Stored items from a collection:
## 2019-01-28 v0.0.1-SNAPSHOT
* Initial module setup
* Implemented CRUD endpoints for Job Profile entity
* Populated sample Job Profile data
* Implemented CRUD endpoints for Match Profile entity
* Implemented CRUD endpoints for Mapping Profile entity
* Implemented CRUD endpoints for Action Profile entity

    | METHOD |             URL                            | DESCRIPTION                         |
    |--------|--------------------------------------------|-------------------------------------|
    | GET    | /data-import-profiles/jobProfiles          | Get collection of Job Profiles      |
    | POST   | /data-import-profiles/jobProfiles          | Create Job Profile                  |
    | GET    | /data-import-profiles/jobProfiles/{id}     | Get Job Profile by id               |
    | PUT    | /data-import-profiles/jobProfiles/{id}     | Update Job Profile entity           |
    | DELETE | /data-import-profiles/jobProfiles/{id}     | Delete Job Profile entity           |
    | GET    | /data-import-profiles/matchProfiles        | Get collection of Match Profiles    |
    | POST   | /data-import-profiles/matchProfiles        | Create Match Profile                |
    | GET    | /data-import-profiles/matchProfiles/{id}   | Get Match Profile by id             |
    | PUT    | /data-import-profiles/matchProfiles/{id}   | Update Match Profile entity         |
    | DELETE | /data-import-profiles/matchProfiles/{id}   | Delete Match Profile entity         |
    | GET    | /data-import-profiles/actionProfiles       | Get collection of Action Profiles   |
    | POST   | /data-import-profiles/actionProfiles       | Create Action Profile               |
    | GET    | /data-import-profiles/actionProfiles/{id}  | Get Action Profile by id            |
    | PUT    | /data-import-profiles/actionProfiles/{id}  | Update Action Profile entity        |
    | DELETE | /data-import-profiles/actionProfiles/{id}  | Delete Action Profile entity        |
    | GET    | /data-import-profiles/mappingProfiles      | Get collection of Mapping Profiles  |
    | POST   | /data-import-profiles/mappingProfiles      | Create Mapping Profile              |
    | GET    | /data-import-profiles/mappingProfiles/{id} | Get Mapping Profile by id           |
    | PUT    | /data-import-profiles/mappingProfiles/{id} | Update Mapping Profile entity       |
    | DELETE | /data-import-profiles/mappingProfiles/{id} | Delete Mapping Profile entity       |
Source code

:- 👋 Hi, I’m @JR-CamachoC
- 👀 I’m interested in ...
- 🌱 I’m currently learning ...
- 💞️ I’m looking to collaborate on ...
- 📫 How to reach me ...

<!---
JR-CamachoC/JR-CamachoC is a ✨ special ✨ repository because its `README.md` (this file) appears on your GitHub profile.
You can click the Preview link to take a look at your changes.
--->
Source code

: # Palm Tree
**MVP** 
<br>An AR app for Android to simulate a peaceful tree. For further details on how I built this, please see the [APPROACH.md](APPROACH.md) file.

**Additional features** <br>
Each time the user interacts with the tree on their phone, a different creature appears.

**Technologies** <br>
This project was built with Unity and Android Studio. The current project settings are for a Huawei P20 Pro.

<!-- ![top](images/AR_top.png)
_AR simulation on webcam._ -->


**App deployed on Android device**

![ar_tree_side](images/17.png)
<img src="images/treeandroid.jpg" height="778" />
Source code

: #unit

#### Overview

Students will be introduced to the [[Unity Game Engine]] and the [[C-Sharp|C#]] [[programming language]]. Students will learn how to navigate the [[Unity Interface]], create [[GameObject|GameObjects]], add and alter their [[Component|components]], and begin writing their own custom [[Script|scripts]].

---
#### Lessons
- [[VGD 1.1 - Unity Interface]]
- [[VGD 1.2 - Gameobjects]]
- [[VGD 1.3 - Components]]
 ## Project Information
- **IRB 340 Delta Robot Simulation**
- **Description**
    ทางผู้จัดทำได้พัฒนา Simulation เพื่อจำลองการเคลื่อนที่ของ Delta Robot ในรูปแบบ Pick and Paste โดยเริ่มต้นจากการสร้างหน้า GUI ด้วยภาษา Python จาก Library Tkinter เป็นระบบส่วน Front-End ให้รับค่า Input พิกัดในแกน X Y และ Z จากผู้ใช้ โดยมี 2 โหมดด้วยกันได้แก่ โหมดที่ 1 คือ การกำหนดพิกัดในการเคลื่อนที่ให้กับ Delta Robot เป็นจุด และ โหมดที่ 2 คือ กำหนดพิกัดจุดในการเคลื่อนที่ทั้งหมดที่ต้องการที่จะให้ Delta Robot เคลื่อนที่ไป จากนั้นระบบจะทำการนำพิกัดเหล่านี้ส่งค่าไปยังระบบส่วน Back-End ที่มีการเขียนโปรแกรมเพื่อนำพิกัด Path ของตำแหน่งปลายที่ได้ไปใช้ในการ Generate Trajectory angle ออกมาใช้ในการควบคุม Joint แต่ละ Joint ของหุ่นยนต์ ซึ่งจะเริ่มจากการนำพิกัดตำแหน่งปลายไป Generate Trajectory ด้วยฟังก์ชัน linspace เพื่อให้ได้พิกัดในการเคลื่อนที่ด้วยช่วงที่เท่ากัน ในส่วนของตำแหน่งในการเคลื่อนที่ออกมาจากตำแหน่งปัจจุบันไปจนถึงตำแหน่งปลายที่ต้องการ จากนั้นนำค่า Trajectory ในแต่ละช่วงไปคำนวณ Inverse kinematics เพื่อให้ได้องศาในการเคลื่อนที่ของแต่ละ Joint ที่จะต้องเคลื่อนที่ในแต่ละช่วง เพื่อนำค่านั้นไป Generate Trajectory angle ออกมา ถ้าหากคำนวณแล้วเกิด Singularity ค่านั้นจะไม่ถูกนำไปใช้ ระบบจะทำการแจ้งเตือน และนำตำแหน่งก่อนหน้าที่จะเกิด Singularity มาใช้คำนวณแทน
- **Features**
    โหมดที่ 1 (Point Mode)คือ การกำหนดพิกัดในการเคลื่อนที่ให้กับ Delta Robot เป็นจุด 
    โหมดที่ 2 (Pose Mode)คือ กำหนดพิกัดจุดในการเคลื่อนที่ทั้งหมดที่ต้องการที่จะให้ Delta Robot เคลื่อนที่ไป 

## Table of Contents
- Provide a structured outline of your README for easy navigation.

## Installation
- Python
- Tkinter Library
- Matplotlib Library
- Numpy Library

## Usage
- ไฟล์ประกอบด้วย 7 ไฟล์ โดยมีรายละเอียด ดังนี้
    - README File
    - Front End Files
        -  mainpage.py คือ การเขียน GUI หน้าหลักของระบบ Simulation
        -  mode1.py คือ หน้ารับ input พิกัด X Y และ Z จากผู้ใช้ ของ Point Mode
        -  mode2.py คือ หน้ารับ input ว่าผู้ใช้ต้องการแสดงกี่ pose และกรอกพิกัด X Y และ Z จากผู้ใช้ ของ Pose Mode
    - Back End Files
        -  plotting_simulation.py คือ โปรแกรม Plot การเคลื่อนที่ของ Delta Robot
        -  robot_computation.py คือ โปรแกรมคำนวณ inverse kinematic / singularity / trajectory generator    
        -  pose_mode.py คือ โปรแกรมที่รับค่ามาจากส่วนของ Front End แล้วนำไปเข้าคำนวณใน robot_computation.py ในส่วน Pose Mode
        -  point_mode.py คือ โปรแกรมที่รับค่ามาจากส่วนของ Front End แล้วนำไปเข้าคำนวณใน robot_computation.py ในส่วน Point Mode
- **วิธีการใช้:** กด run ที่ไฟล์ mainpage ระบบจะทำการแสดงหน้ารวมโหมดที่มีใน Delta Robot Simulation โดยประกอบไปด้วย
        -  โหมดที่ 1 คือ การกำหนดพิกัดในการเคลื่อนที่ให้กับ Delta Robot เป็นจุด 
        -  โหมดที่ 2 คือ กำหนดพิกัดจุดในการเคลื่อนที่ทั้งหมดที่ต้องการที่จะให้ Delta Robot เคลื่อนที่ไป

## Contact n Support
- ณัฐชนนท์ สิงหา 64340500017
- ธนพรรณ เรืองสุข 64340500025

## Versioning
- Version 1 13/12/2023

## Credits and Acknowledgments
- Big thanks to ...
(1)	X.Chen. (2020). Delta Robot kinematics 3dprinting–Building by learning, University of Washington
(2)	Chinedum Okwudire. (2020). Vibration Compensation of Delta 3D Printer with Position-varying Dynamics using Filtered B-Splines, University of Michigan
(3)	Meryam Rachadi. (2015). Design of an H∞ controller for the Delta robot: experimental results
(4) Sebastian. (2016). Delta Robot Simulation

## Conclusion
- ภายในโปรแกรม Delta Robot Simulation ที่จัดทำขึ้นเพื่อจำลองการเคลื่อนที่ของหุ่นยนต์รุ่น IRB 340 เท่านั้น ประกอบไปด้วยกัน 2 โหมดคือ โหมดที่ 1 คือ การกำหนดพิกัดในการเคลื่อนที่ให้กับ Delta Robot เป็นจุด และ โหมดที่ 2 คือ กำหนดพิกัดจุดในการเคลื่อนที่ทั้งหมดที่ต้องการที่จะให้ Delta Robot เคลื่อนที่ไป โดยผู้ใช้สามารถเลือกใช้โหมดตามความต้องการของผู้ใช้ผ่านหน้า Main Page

Task description: Where a line of the data above includes "images", copy that line.

Your response:
<!-- ![top](images/AR_top.png)
![ar_tree_side](images/17.png)
<img src="images/treeandroid.jpg" height="778" />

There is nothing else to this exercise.